The Lill circle representation of the monic version of p(x)= z2 +(b/a)z+c/a intersects the rectangular hyperbola ax2 -ay2 +bx+c=0 at the same points it intersects the line parralel to the x-axis and that passes through the center of Lill’s circle . I will not prove the property, but I will show a random example.

### Example

Let’s use p(x)=2z2 +1.4z+3. The roots of the equation can be obtained using Wolfram Alpha. The lines and the curve generated by the 2 equations  2 x^(2)-2 y^(2)+1.4 x+3=0 and 2*2 x y+1.4 y=0 can be seen below. You can also see the Wolfram Alpha result.

Now we can superimpose the Lill method representation of the monic polynomial z2 +0.7z+1.5. P0P1 =1, P1P2=0.7 and P2P3=1.5 . The Lill circle has the center at point C and passes trough P0 and P3. We can see that the line parallel to the x-axis and that passes through the center C intersects Lill’s circle of the quadratic at the points A and B. A and B are also the points of intersection between the Lill circle and the hyperbola 2 x^(2)-2 y^(2)+1.4 x+3=0.

### Final Notes

To describe a hyperbola we need 5 points (GeoGebra has a drawing function that requires 5 points for a general conic). We know that points A and B are on the hyperbola. We can reflect the points A and B about the x-axis to obtain 2 additional points on the hyperbola. Below we can see the center H of the rectangular hyperbola 2 x^(2)-2 y^(2)+1.4 x+3=0 and the 2 asymptotes that make 45 degrees with the x-axis.

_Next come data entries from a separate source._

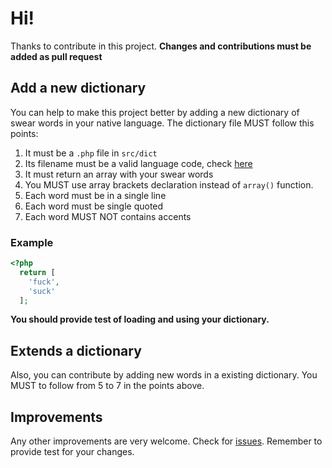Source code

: # Hi!
Thanks to contribute in this project. **Changes and contributions must be added as pull request**

## Add a new dictionary

You can help to make this project better by adding a new dictionary of swear words in your native language. The dictionary file MUST follow this points:

1. It must be a `.php` file in `src/dict`
2. Its filename must be a valid language code, check [here](https://www.science.co.il/language/Locale-codes.php)
3. It must return an array with your swear words
4. You MUST use array brackets declaration instead of `array()` function.
5. Each word must be in a single line
6. Each word must be single quoted
7. Each word MUST NOT contains accents

### Example

```php
<?php
  return [
    'fuck',
    'suck'
  ];
```

**You should provide test of loading and using your dictionary.**

## Extends a dictionary

Also, you can contribute by adding new words in a existing dictionary. You MUST to follow from 5 to 7 in the points above.

## Improvements

Any other improvements are very welcome. Check for [issues](https://github.com/iaa-inc/laravel-profane/issues). Remember to provide test for your changes.
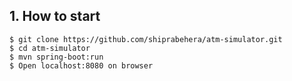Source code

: 
## 1. How to start
```
$ git clone https://github.com/shiprabehera/atm-simulator.git
$ cd atm-simulator
$ mvn spring-boot:run
$ Open localhost:8080 on browser

```
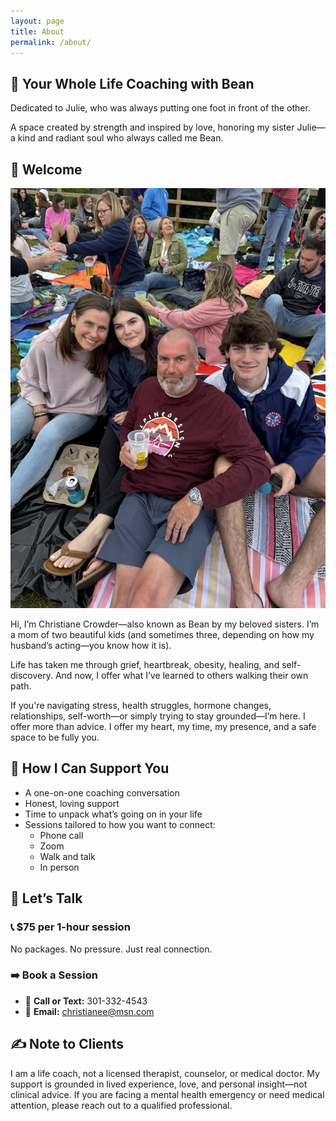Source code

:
 ```yaml
---
layout: page
title: About
permalink: /about/
---
```


## 🌿 Your Whole Life Coaching with Bean
Dedicated to Julie, who was always putting one foot in front of the other.

A space created by strength and inspired by love, honoring my sister Julie—a kind and radiant soul who always called me Bean.


## 💛 Welcome
![Family picnic photo](/assets/images/family.jpg)

Hi, I’m Christiane Crowder—also known as Bean by my beloved sisters. I’m a mom of two beautiful kids (and sometimes three, depending on how my husband’s acting—you know how it is).

Life has taken me through grief, heartbreak, obesity, healing, and self-discovery. And now, I offer what I’ve learned to others walking their own path.

If you're navigating stress, health struggles, hormone changes, relationships, self-worth—or simply trying to stay grounded—I’m here.
I offer more than advice. I offer my heart, my time, my presence, and a safe space to be fully you.

## 🧭 How I Can Support You
- A one-on-one coaching conversation
- Honest, loving support
- Time to unpack what’s going on in your life
- Sessions tailored to how you want to connect:
    + Phone call
    + Zoom
    + Walk and talk
    + In person

## 💬 Let’s Talk
### 📞 $75 per 1-hour session
No packages. No pressure. Just real connection.
### ➡️ Book a Session
- 📱 **Call or Text:** 301-332-4543
- 📧 **Email:** christianee@msn.com

## ✍️ Note to Clients
I am a life coach, not a licensed therapist, counselor, or medical doctor. My support is grounded in lived experience, love, and personal insight—not clinical advice. If you are facing a mental health emergency or need medical attention, please reach out to a qualified professional.
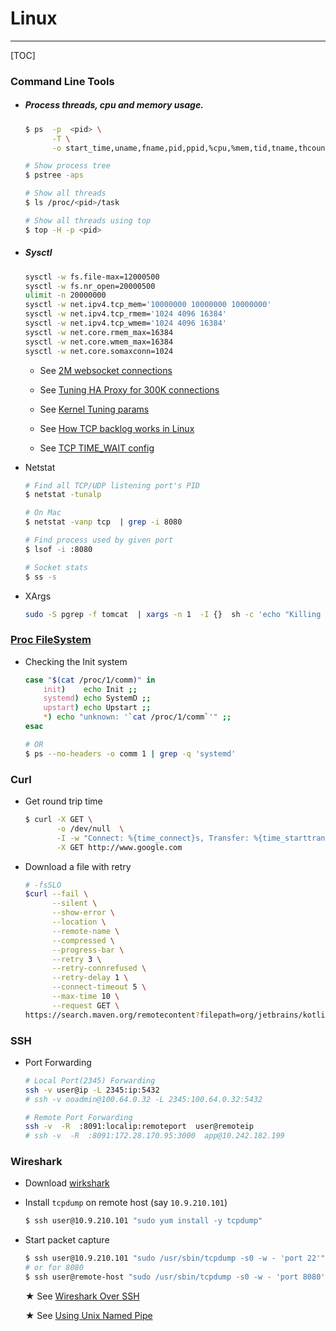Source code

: # Linux

-------------------------

[TOC]

### Command Line Tools

 * ##### Process threads, cpu and memory usage.

   ```bash
   $ ps  -p  <pid> \
         -T \
         -o start_time,uname,fname,pid,ppid,%cpu,%mem,tid,tname,thcount,time,size,rss,m_size,vsize,lwp | awk '{print $6}' | sort -rn | less

   # Show process tree
   $ pstree -aps

   # Show all threads
   $ ls /proc/<pid>/task

   # Show all threads using top
   $ top -H -p <pid>
   ```



 * ##### Sysctl

   ```bash
   sysctl -w fs.file-max=12000500
   sysctl -w fs.nr_open=20000500
   ulimit -n 20000000
   sysctl -w net.ipv4.tcp_mem='10000000 10000000 10000000'
   sysctl -w net.ipv4.tcp_rmem='1024 4096 16384'
   sysctl -w net.ipv4.tcp_wmem='1024 4096 16384'
   sysctl -w net.core.rmem_max=16384
   sysctl -w net.core.wmem_max=16384
   sysctl -w net.core.somaxconn=1024
   ```

   - See [2M websocket connections](http://www.phoenixframework.org/blog/the-road-to-2-million-websocket-connections)

   - See [Tuning HA Proxy for 300K connections](https://www.linangran.com/?p=547)

   - See [Kernel Tuning params](https://tweaked.io/guide/kernel/)

   - See [How TCP backlog works in Linux](http://veithen.github.io/2014/01/01/how-tcp-backlog-works-in-linux.html)

   - See [TCP TIME_WAIT config](http://www.fromdual.com/huge-amount-of-time-wait-connections)



 * Netstat

   ```bash
   # Find all TCP/UDP listening port's PID
   $ netstat -tunalp

   # On Mac
   $ netstat -vanp tcp  | grep -i 8080

   # Find process used by given port
   $ lsof -i :8080

   # Socket stats
   $ ss -s
   ```



 * XArgs

   ```bash
   sudo -S pgrep -f tomcat  | xargs -n 1  -I {}  sh -c 'echo "Killing process pid: {}" &&  sudo kill -9 {} && echo Done.'
   ```



### [Proc FileSystem](https://dashdash.io/5/proc)

* Checking the Init system

  ```bash
  case "$(cat /proc/1/comm)" in
      init)    echo Init ;;
      systemd) echo SystemD ;;
      upstart) echo Upstart ;;
      *) echo "unknown: '`cat /proc/1/comm`'" ;;
  esac

  # OR
  $ ps --no-headers -o comm 1 | grep -q 'systemd'
  ```



### Curl

   * Get round trip time

     ```bash
     $ curl -X GET \
            -o /dev/null  \
            -I -w "Connect: %{time_connect}s, Transfer: %{time_starttransfer}s, Total: %{time_total}s" \
            -X GET http://www.google.com
     ```



   * Download a file with retry

     ```bash
     # -fsSLO
     $curl --fail \
           --silent \
           --show-error \
           --location \
           --remote-name \
           --compressed \
           --progress-bar \
           --retry 3 \
           --retry-connrefused \
           --retry-delay 1 \
           --connect-timeout 5 \
           --max-time 10 \
           --request GET \
     https://search.maven.org/remotecontent?filepath=org/jetbrains/kotlin/kotlin-stdlib/1.7.0/kotlin-stdlib-1.7.0.jar
     ```





### SSH

- Port Forwarding

  ```bash
  # Local Port(2345) Forwarding
  ssh -v user@ip -L 2345:ip:5432
  # ssh -v ooadmin@100.64.0.32 -L 2345:100.64.0.32:5432

  # Remote Port Forwarding
  ssh -v  -R  :8091:localip:remoteport  user@remoteip
  # ssh -v  -R  :8091:172.28.170.95:3000  app@10.242.182.199
  ```



### Wireshark

- Download [wirkshark](https://www.wireshark.org/download.html)

- Install `tcpdump` on remote host (say `10.9.210.101`)

  ```bash
  $ ssh user@10.9.210.101 "sudo yum install -y tcpdump"
  ```

- Start packet capture

  ```bash
  $ ssh user@10.9.210.101 "sudo /usr/sbin/tcpdump -s0 -w - 'port 22'" | wireshark -k -i -
  # or for 8080
  $ ssh user@remote-host "sudo /usr/sbin/tcpdump -s0 -w - 'port 8080'" | wireshark -k -i -
  ```

  ★ See [Wireshark Over SSH](https://kaischroed.wordpress.com/2013/01/28/howto-use-wireshark-over-ssh/)

  ★ See [Using Unix Named Pipe](https://serverfault.com/a/530020/184962)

To obtain the fifth point we can use the “Hyperbola Secant Theorem” that I mentioned in other posts. The theorem says :  On any secant of an hyperbola, the segments between the curve and the asymptotes are equal. We can draw a secant through a known point on the hyperbola and we can use the theorem to obtain a new point on the hyperbola.

To make the things more complicated, we can try to work with quadratics that have complex coefficients. If the quadratic has complex coefficients, I believe that the equation of the imaginary terms will also describe a hyperbola, and this hyperbola passes through the center C of Lill circle. We already see that the line described by 2axy+by=0 passes through C . In our example the line HC is the line that passes through Lill’s circle center C and the point (-b/2a,0) or (-0.35,0).

I want to add that I don’t believe that the properties discussed in this post were discussed anywhere else. The methods for solving quadratics discussed in the previous post and the paper mentioned in the beginning of this post are much easier to apply and they use only compass and straightedge constructions. However, the beauty of this method is that it connects the parabola, circle and the hyperbola in an elegant manner. This method proves again that Lill’s method can be connected to various interesting properties.